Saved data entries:
++++++++++
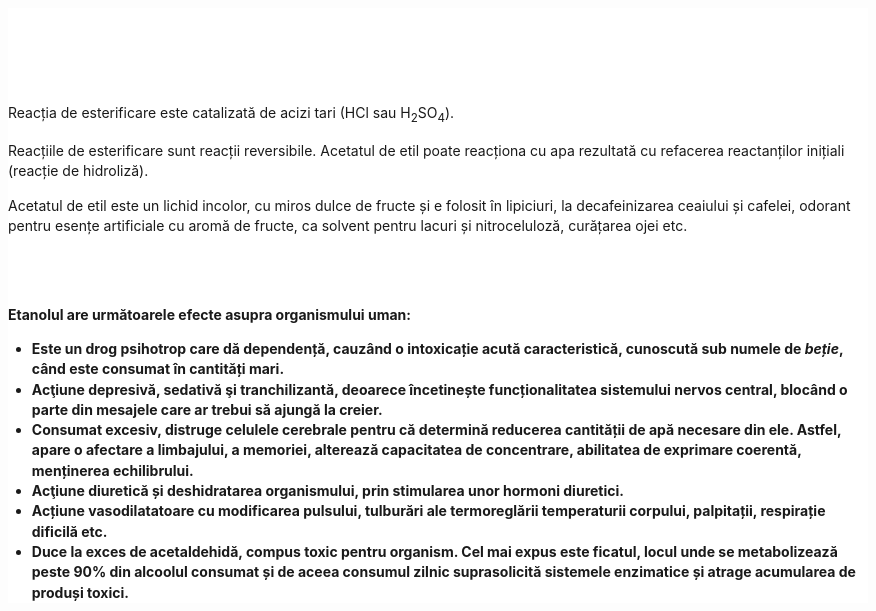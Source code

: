 <br></br>
<br></br>



Reacția de esterificare este catalizată de acizi tari (HCl sau H<sub>2</sub>SO<sub>4</sub>).

Reacțiile de esterificare sunt reacții reversibile. Acetatul de etil poate reacționa cu apa rezultată cu refacerea reactanților inițiali (reacție de hidroliză).

Acetatul de etil este un lichid incolor, cu miros dulce de fructe și e folosit în lipiciuri, la decafeinizarea ceaiului și cafelei, odorant pentru esențe artificiale cu aromă de fructe, ca solvent pentru lacuri și nitroceluloză, curățarea ojei etc.



</div>



<br></br>





<div class="alert alert--danger" role="alert">

**Etanolul are următoarele efecte asupra organismului uman:**



- **Este un drog psihotrop care dă dependență, cauzând o intoxicație acută caracteristică, cunoscută sub numele de _beție_, când este consumat în cantități mari.**
- **Acţiune depresivă, sedativă şi tranchilizantă, deoarece încetinește funcționalitatea sistemului nervos central, blocând o parte din mesajele care ar trebui să ajungă la creier.**
- **Consumat excesiv, distruge celulele cerebrale pentru că determină reducerea cantității de apă necesare din ele. Astfel, apare o afectare a limbajului, a memoriei, alterează capacitatea de concentrare, abilitatea de exprimare coerentă, menținerea echilibrului.**
- **Acţiune diuretică și deshidratarea organismului, prin stimularea unor hormoni diuretici.**
- **Acțiune vasodilatatoare cu modificarea pulsului, tulburări ale termoreglării temperaturii corpului, palpitații, respirație dificilă etc.**
- **Duce la exces de acetaldehidă, compus toxic pentru organism.  Cel mai expus este ficatul, locul unde se metabolizează peste 90% din alcoolul consumat și de aceea consumul zilnic suprasolicită sistemele enzimatice și atrage acumularea de produși toxici.**






</div>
++++++++++
◆ **About this task**
Copy the data verbatim, skipping any image it holds.

◆ **Response for this exercise**
Source code

: <br></br>
<br></br>



Reacția de esterificare este catalizată de acizi tari (HCl sau H<sub>2</sub>SO<sub>4</sub>).

Reacțiile de esterificare sunt reacții reversibile. Acetatul de etil poate reacționa cu apa rezultată cu refacerea reactanților inițiali (reacție de hidroliză).

Acetatul de etil este un lichid incolor, cu miros dulce de fructe și e folosit în lipiciuri, la decafeinizarea ceaiului și cafelei, odorant pentru esențe artificiale cu aromă de fructe, ca solvent pentru lacuri și nitroceluloză, curățarea ojei etc.



</div>



<br></br>





<div class="alert alert--danger" role="alert">

**Etanolul are următoarele efecte asupra organismului uman:**



- **Este un drog psihotrop care dă dependență, cauzând o intoxicație acută caracteristică, cunoscută sub numele de _beție_, când este consumat în cantități mari.**
- **Acţiune depresivă, sedativă şi tranchilizantă, deoarece încetinește funcționalitatea sistemului nervos central, blocând o parte din mesajele care ar trebui să ajungă la creier.**
- **Consumat excesiv, distruge celulele cerebrale pentru că determină reducerea cantității de apă necesare din ele. Astfel, apare o afectare a limbajului, a memoriei, alterează capacitatea de concentrare, abilitatea de exprimare coerentă, menținerea echilibrului.**
- **Acţiune diuretică și deshidratarea organismului, prin stimularea unor hormoni diuretici.**
- **Acțiune vasodilatatoare cu modificarea pulsului, tulburări ale termoreglării temperaturii corpului, palpitații, respirație dificilă etc.**
- **Duce la exces de acetaldehidă, compus toxic pentru organism.  Cel mai expus este ficatul, locul unde se metabolizează peste 90% din alcoolul consumat și de aceea consumul zilnic suprasolicită sistemele enzimatice și atrage acumularea de produși toxici.**






</div>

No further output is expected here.